Ran, Ghost of Tchutchuquinha, Ran!
Nem só de Pokémons, mangás e apagamento de uma história de colonialismo violento vive a Terra do Sol Nascente

Deus me dibre um dia ser rotulado como cinéfilo ou alguma atrocidade do tipo. Aprecio igualmente tanto a filmografia de Jean-Luc Godard quanto grandes obras como Cara, Cadê meu Carro? e Street Fighter - A Batalha Final (mentira, nunca vi nada do Godard). Mas é sempre um pouco descaralhante assistir a um clássico e ver por quê são clássicos – uma vez que nenhuma película estreia com essa pretensão, essas bagaças fizeram por merecer no caminho. Eu assisti a O Mágico de Oz quando era muito criança, então é provável que eu estivesse prestando tanta atenção ao filme quanto ao torrão de terra que estava comendo. Reassisti recentemente a fiquei estupefato com o quanto não apenas o cinema, mas a cultura pop em geral bebeu dessa fonte. As referências visuais, as citações, as músicas. Cada cena uma sucessão de “osh, até isso veio daí?!”
Esses dias finalmente venci meu ranço de filmes longos pra tirar Ran da minha watchlist e tive a mesma sensação. Não necessariamente pelo filme em si - um dos últimos da carreira de Akira Kurosawa, lançado em 1985 - mas pelo contato mais atento que tive com o cineasta. As maquiagens, o figurino, os enquadramentos, a fotografia, a cinematografia. Todas essas coisas que normalmente absorvemos meio que sem pensar muito sobre elas, em Ran por algum motivo parecem VIVAS, pulando da tela.

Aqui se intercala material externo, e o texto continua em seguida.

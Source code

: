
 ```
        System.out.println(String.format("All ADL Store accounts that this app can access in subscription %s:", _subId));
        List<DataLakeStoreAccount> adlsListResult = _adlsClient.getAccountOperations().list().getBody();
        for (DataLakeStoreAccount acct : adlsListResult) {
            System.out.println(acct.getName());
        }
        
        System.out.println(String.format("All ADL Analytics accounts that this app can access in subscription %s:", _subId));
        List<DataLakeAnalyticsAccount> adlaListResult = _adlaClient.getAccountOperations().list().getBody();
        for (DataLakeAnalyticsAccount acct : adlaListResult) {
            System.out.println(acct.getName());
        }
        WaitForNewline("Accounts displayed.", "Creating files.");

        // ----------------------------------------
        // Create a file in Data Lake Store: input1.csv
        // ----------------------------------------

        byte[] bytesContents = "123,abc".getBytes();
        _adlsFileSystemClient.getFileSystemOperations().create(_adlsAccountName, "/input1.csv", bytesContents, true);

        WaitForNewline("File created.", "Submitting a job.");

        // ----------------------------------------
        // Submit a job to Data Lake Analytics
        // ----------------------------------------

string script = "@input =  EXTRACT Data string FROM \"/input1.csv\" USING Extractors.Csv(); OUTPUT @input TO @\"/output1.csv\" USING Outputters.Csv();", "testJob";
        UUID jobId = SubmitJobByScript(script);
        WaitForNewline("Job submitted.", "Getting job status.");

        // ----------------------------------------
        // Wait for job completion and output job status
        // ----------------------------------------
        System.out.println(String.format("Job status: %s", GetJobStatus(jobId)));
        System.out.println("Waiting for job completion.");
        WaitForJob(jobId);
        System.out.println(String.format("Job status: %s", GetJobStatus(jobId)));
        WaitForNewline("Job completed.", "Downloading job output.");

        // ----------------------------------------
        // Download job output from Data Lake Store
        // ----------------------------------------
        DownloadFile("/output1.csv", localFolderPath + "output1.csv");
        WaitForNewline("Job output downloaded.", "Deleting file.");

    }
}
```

É como se as técnicas de cinema tivessem sido moldadas a partir do filme, e não o contrário.
A história é inspirada em King Lear, de Shakespeare. Lord Hidetora (Tatsuya Nakadai), já em idade avançada, reúne os três filhos para passar o bastão de seu reino, ingenuamente acreditando que os herdeiros iriam administrar a bagaça toda em harmonia, como três flechas juntas que não se quebram, ao contrário de uma. Porém o primeiro choque de realidade já estapeia o velhote quando um dos filhos mete o joelho nas três flechas e mostra que elas podem se quebrar sim com o devido empurrão. O caçula tenta avisar ao pai sobre a insanidade daquilo e é deserdado.

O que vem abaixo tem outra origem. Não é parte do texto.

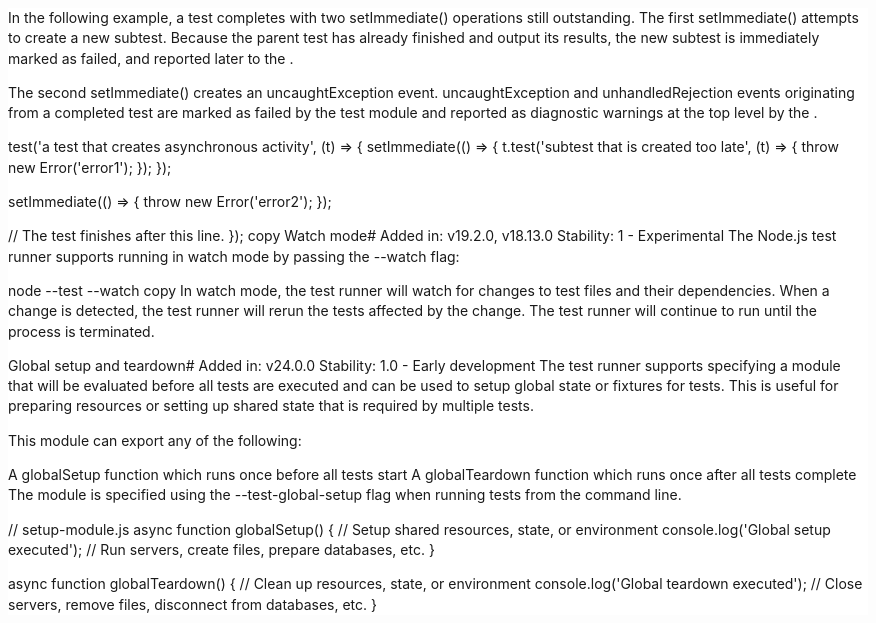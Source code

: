 In the following example, a test completes with two setImmediate() operations still outstanding. The first setImmediate() attempts to create a new subtest. Because the parent test has already finished and output its results, the new subtest is immediately marked as failed, and reported later to the <TestsStream>.

The second setImmediate() creates an uncaughtException event. uncaughtException and unhandledRejection events originating from a completed test are marked as failed by the test module and reported as diagnostic warnings at the top level by the <TestsStream>.

test('a test that creates asynchronous activity', (t) => {
setImmediate(() => {
t.test('subtest that is created too late', (t) => {
throw new Error('error1');
});
});

setImmediate(() => {
throw new Error('error2');
});

// The test finishes after this line.
}); copy
Watch mode#
Added in: v19.2.0, v18.13.0
Stability: 1 - Experimental
The Node.js test runner supports running in watch mode by passing the --watch flag:

node --test --watch copy
In watch mode, the test runner will watch for changes to test files and their dependencies. When a change is detected, the test runner will rerun the tests affected by the change. The test runner will continue to run until the process is terminated.

Global setup and teardown#
Added in: v24.0.0
Stability: 1.0 - Early development
The test runner supports specifying a module that will be evaluated before all tests are executed and can be used to setup global state or fixtures for tests. This is useful for preparing resources or setting up shared state that is required by multiple tests.

This module can export any of the following:

A globalSetup function which runs once before all tests start
A globalTeardown function which runs once after all tests complete
The module is specified using the --test-global-setup flag when running tests from the command line.

// setup-module.js
async function globalSetup() {
// Setup shared resources, state, or environment
console.log('Global setup executed');
// Run servers, create files, prepare databases, etc.
}

async function globalTeardown() {
// Clean up resources, state, or environment
console.log('Global teardown executed');
// Close servers, remove files, disconnect from databases, etc.
}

Pois como era de se esperar a partir daí, os outros dois filhos entram em guerra pelo monopólio da força. Hidetora, despido de seu poder, vê sua influência cena a cena ir pelo ralo junto com sua sanidade, enquanto os conflitos entre os castelos só aumentam. A batalha final onde o kissuco ferve de uma vez por todas traz uma grandiosidade que é incrível ter sido alcançada tendo sido feita com zero efeitos de computador.
Toda essa trama é contada a partir de recursos visuais que, realçados por todas aquelas tecnicalidades cinematográficas, criam uma enorme sequência de cenas que a qualquer momento você pode dar um pause, um print e ESCATAPLAFT, um wallpaper. Certamente não foi o longa-metragem com a maior profusão de cores que eu já vi, mas parecia que eu estava assistindo um filme realmente colorido pela primeira vez. Esse resultado não poderia ter sido diferente quando próprio storyboard do filme foi pintado à mão pelo próprio Akira.

Conforme eu ia assistindo ao filme e tendo essas sensações, essa enxurrada de acontecimentos duros, crus, frios, retratados com uma estética belíssima iam quase me despertando uma certa familiaridade. Elementos como as cores, estampas, a maquiagem (que demarca de um jeito quase caricatural o declínio físico e mental do ancião) e até o próprio VENTO se tornam mais que elementos de composição e assumem praticamente o papel de personagens da trama. Onde eu já vi essas porras? É a primeira vez que dou play numa obra de Kurosawa. Aí veio o estalo: Ghost of Tsushima.